Strengthening NATO relationships and laying the groundwork for new fuel agreements, 13 countries and 64 participants gathered for the 14th annual Fuel Exchange Forum in Garmisch-Partenkirchen, Germany, Sept. 25-27.
Defense Logistics Agency Energy Europe and Africa has hosted the meeting since 2007.
“The meeting serves as an annual opportunity to bring together the international fuel agreement community,” said DLA Energy Europe and Africa Commander Army Lt. Col. Dennis Williams. “It’s a terrific opportunity to learn more about fuel infrastructure, future operations and share information which leads to increased partnership opportunities and the use of agreements.”
The forum offered Fuel Exchange Agreement partners the opportunity to reconcile their fuel accounts, expand knowledge of the FEA program through group discussions, observe real-time reconciliations and brief their fuel-related organizations and initiatives.
“We are here to learn from our foreign partners,” Williams said. “Out of the current 41 international DLA Energy FEA agreements, over half are here in Europe and Africa. We continue to improve and grow this forum through the interchange of open discussion with the many countries represented.”
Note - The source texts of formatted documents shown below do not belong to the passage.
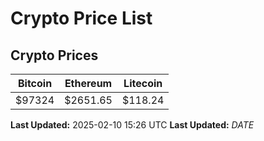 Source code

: # Crypto Price List

## Crypto Prices
| Bitcoin | Ethereum | Litecoin |
| ------- | -------- | -------- |
| $97324 | $2651.65 | $118.24 |
**Last Updated:** 2025-02-10 15:26 UTC
**Last Updated:** $DATE$

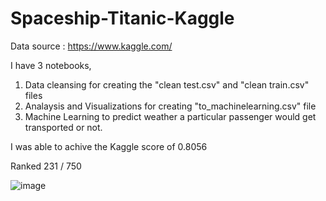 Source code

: # Spaceship-Titanic-Kaggle

Data source : https://www.kaggle.com/

I have 3 notebooks, 

1. Data cleansing for creating the "clean test.csv" and "clean train.csv" files
2. Analaysis and Visualizations for creating "to_machinelearning.csv" file 
3. Machine Learning to predict weather a particular passenger would get transported or not.

I was able to achive the Kaggle score of 0.8056

Ranked 231 / 750

![image](https://user-images.githubusercontent.com/20862520/160079550-0fe6dc23-1d3a-4cdb-9c10-343495bfbd3d.png)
Fuel exchange agreements provide fuel cross-servicing capabilities between partner nations and coalition forces worldwide during NATO exercises and operations, U.N. humanitarian assistance missions and peace time. FEA advantages include improved planning capability, cooperation and flexibility between allies and broader support networks and supply chains as well as cost savings and reduced administrative overhead. Over the years, this annual agreement forum continues to expand and includes key partners’ such as France, Italy, United Kingdom, Poland, Belgium, Greece, Spain, Netherlands and others.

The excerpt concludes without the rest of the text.